----- Provided data

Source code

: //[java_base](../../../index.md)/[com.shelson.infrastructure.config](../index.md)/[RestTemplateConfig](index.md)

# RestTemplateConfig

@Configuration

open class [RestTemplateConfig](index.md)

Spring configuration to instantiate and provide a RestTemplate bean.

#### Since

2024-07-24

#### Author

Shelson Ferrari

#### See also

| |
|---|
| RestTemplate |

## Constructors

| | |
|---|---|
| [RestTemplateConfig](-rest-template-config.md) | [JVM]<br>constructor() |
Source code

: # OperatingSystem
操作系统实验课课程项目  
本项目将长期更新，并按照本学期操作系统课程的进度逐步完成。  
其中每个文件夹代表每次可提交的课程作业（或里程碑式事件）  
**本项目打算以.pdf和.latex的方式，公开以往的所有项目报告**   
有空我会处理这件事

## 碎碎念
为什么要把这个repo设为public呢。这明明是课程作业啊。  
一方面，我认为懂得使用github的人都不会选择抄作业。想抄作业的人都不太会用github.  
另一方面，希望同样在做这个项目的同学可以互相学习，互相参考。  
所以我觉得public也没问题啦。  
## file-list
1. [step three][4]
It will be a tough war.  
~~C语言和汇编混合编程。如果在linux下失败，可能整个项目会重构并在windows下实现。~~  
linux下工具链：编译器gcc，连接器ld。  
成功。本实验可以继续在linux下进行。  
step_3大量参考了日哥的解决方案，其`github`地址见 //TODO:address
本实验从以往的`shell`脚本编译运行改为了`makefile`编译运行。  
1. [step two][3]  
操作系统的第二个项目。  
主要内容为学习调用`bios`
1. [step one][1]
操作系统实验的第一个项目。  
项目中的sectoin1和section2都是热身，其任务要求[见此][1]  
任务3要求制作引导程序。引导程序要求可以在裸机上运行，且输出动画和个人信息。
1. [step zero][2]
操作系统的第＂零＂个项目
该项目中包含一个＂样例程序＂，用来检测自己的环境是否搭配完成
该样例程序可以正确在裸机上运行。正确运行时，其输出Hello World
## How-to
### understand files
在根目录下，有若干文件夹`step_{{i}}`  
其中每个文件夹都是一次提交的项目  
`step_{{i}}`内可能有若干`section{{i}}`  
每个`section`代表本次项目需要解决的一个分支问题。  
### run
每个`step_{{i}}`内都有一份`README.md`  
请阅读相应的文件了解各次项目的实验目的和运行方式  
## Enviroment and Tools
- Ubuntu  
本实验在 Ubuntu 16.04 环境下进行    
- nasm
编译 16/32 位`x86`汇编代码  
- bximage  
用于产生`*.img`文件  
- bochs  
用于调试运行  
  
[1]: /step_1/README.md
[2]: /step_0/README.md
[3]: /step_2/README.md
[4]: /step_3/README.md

----------
----- Provided data

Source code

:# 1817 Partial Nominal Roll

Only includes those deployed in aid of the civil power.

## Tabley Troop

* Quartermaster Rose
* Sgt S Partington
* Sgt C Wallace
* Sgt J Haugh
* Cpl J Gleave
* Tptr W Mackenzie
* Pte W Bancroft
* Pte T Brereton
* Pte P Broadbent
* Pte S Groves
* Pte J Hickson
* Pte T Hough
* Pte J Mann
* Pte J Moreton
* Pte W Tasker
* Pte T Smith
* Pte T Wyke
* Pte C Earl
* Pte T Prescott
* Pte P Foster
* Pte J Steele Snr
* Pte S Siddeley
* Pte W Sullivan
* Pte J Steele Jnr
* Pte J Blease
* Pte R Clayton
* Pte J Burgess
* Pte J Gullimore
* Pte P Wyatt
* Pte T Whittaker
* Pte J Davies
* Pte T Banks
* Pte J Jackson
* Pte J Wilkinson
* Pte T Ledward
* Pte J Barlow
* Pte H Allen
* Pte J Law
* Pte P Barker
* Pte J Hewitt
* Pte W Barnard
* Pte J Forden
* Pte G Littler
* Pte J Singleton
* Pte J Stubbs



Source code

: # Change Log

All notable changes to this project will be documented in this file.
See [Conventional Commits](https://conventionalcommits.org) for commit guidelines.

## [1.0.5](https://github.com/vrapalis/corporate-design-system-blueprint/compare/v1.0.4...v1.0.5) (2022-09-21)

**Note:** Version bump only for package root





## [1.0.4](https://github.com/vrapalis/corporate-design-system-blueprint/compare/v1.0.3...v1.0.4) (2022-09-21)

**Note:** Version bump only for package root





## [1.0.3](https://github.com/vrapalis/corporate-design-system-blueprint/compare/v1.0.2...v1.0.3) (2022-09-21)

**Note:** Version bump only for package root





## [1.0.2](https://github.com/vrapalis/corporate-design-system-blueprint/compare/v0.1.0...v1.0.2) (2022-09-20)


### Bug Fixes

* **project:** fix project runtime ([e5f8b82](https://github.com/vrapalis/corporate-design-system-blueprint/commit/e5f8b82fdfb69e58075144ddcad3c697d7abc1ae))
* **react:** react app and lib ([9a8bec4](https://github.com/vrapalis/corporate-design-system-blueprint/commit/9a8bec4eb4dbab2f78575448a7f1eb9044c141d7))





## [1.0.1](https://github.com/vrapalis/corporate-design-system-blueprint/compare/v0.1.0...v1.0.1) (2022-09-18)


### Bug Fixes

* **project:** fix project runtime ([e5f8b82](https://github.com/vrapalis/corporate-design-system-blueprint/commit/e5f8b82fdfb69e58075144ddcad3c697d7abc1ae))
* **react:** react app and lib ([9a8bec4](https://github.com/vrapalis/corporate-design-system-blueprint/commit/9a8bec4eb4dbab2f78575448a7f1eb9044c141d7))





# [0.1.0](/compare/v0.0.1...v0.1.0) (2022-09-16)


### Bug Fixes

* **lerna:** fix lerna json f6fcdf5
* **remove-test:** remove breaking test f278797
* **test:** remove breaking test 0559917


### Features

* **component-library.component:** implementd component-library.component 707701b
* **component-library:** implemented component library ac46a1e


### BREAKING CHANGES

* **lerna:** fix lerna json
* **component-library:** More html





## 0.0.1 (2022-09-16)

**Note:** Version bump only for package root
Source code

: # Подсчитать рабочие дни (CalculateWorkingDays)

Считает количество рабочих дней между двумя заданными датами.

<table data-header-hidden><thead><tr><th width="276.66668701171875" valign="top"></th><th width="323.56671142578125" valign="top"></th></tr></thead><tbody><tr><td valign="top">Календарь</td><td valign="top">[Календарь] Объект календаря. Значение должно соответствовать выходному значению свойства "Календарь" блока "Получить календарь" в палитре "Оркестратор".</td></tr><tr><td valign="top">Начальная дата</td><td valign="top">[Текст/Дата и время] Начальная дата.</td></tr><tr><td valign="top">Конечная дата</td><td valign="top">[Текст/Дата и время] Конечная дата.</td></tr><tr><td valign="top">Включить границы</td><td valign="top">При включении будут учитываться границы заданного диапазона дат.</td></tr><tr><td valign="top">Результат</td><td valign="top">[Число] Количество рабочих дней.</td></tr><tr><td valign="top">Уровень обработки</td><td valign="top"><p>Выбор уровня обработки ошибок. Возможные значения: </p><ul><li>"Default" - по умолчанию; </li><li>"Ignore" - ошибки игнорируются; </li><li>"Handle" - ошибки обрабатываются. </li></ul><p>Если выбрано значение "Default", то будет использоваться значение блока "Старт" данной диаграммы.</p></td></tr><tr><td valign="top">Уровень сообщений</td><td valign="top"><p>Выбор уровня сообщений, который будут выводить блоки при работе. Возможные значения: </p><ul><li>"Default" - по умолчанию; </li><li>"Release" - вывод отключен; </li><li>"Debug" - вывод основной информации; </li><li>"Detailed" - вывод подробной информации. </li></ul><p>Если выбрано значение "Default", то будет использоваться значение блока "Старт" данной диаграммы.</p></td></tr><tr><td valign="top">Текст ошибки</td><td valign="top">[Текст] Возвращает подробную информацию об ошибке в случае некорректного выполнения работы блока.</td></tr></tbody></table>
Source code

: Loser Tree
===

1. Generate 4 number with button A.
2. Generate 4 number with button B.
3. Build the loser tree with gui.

----------
----- Provided data

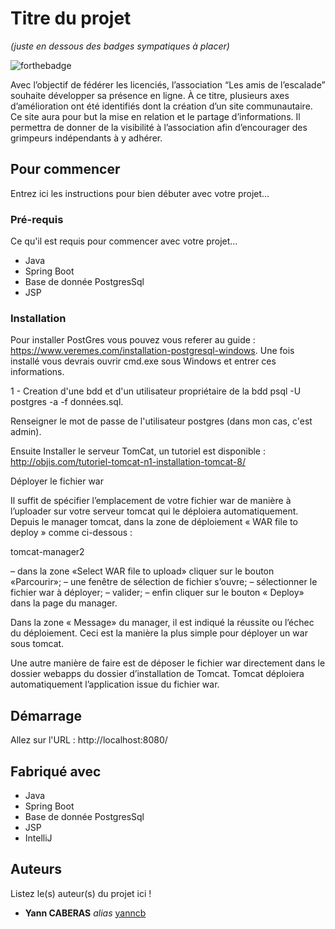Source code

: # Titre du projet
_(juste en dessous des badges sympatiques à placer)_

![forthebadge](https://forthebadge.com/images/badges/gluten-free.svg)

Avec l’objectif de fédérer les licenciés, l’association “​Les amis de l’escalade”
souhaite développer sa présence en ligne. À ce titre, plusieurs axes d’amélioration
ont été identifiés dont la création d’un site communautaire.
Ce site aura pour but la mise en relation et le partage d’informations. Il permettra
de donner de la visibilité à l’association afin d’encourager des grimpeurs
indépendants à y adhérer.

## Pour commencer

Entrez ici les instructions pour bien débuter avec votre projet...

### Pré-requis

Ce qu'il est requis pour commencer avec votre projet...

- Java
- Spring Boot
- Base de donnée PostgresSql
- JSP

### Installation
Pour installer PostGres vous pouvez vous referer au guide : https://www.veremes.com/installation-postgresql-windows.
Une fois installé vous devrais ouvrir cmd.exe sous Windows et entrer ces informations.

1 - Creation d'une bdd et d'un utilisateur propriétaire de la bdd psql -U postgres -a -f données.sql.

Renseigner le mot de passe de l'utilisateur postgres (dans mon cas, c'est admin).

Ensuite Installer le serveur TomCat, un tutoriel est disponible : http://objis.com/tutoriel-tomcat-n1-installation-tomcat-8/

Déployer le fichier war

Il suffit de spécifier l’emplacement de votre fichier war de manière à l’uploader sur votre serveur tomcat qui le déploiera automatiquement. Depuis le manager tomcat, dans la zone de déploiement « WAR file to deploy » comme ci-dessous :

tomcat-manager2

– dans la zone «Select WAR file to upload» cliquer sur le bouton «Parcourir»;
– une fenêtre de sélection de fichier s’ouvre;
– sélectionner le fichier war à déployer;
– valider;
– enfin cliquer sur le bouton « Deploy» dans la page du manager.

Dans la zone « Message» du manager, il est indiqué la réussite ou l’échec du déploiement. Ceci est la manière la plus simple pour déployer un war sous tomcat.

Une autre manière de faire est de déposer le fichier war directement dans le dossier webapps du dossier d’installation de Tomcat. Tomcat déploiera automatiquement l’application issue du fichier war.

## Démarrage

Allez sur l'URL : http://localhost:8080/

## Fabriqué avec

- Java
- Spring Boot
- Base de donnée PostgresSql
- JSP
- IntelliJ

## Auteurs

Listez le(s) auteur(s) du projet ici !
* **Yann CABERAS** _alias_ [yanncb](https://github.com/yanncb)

----------

> **Problem to solve**:
Since only part of the listing is wanted, copy exactly the lines from the one holding "请阅读相应的文件了解各次项目的实验目的和运行方式" to the one holding "[4]: /step_3/README.md", both included.

> **Answer space**:
请阅读相应的文件了解各次项目的实验目的和运行方式  
## Enviroment and Tools
- Ubuntu  
本实验在 Ubuntu 16.04 环境下进行    
- nasm
编译 16/32 位`x86`汇编代码  
- bximage  
用于产生`*.img`文件  
- bochs  
用于调试运行  
  
[1]: /step_1/README.md
[2]: /step_0/README.md
[3]: /step_2/README.md
[4]: /step_3/README.md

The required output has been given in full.